= Beginning of Section =
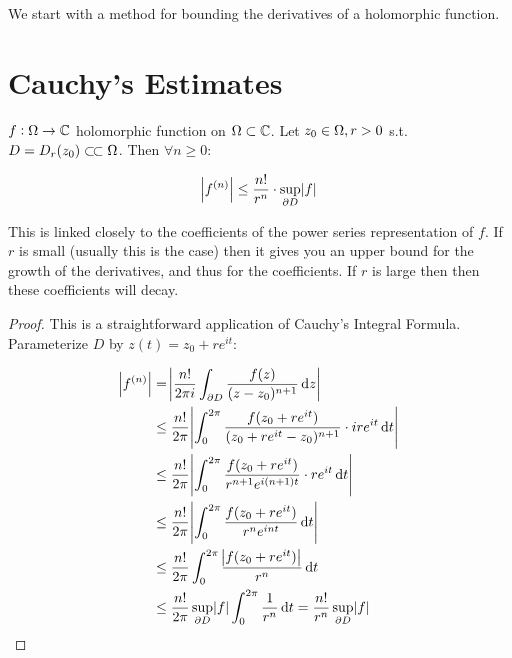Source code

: \setcounter{section}{0}
\setcounter{theorem}{0}


We start with a method for bounding the derivatives of a holomorphic function.

\section{Cauchy's Estimates}


\begin{theorem}

$f:\Omega \rightarrow \mathbb{C}$ holomorphic function on $\Omega \subset \mathbb{C}$. Let $z_0 \in \Omega, r>0 $ s.t. $D=D_r(z_0) \ssubset \om$. Then $\forall n\geq 0$:

\begin{align*}
    \abs{f^{(n)}} \leq \frac{n!}{r^n} \cdot \sup_{\partial D}\abs{f}
\end{align*}

\end{theorem}


\begin{note}
This is linked closely to the coefficients of the power series representation of $f$. If $r$ is small (usually this is the case) then it gives you an upper bound for the growth of the derivatives, and thus for the coefficients. If $r$ is large then then these coefficients will decay.
\end{note}


\begin{proof}
This is a straightforward application of Cauchy's Integral Formula. Parameterize $D$ by $z(t) = z_0 +re^{it}$:

\begin{align*}
    \abs{f^{(n)}} &= \abs{\frac{n!}{2\pi i} \int_{\partial D} \frac{f(z)}{(z-z_0)^{n+1}} \dif z }\\
    &\leq \frac{n!}{2\pi} \abs{\int_{0}^{2\pi} \frac{f(z_0 +re^{it})}{(z_0 +re^{it}-z_0)^{n+1}} \cdot i r e^{it} \dif t }\\
    &\leq \frac{n!}{2\pi} \abs{\int_{0}^{2\pi} \frac{f(z_0 +re^{it})}{r^{n+1}e^{i(n+1)t}} \cdot r e^{it} \dif t }\\
    &\leq  \frac{n!}{2\pi} \abs{\int_{0}^{2\pi} \frac{f(z_0 +re^{it})}{r^{n}e^{int}} \dif t }\\
    &\leq \frac{n!}{2\pi} \int_{0}^{2\pi}  \frac{\abs{ f(z_0 +re^{it})  }}{r^{n}} \dif t \\
    &\leq \frac{n!}{2\pi} \sup_{\partial D}\abs{f} \int_{0}^{2\pi}  \frac{1}{r^{n}} \dif t  = \frac{n!}{r^n} \sup_{\partial D}\abs{f}\\
\end{align*}
\end{proof}

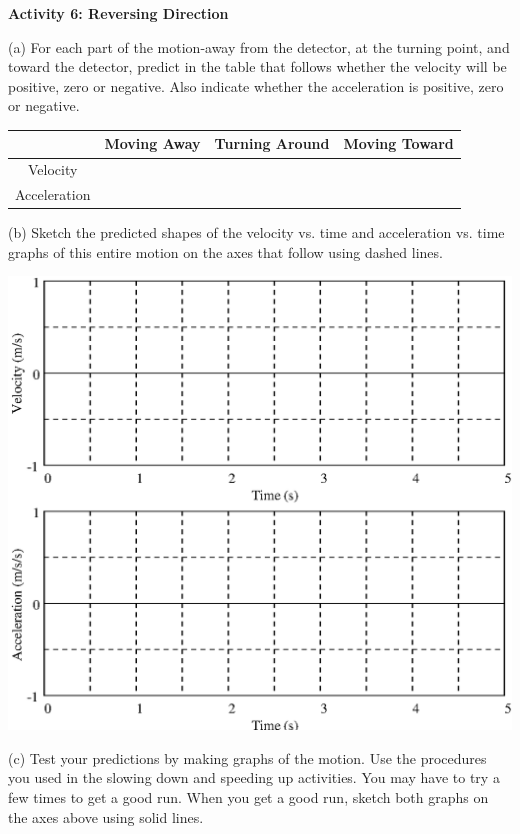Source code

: \textbf{Activity 6: Reversing Direction }

(a) For each part of the motion-away from the detector, at the turning point,
and toward the detector, predict in the table that follows whether the velocity
will be positive, zero or negative. Also indicate whether the acceleration is
positive, zero or negative.

\vspace{0.3cm}
{\centering \begin{tabular}{|c|c|c|c|}
\hline 
&
Moving Away&
Turning Around&
Moving Toward\\
\hline 
Velocity&
&
&
\\
\hline 
Acceleration&
&
&
\\
\hline 
\end{tabular}\par}
\vspace{0.3cm}

(b) Sketch the predicted shapes of the velocity vs. time and acceleration vs.
time graphs of this entire motion on the axes that follow using dashed lines.

\vspace{0.3cm}
{\par\centering \includegraphics{slowing/slowing_fig5.eps} \par}
\vspace{13mm}

(c) Test your predictions by making graphs of the motion. Use the procedures
you used in the slowing down and speeding up activities. You may have to try
a few times to get a good run. When you get a good run, sketch both graphs on the axes above using solid lines.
= End of Section =
> [Exercise requirements]: Each line of the material that has the word "slowing" belongs in the answer.

> [Answer to the exercise]:
{\par\centering \includegraphics{slowing/slowing_fig5.eps} \par}
you used in the slowing down and speeding up activities. You may have to try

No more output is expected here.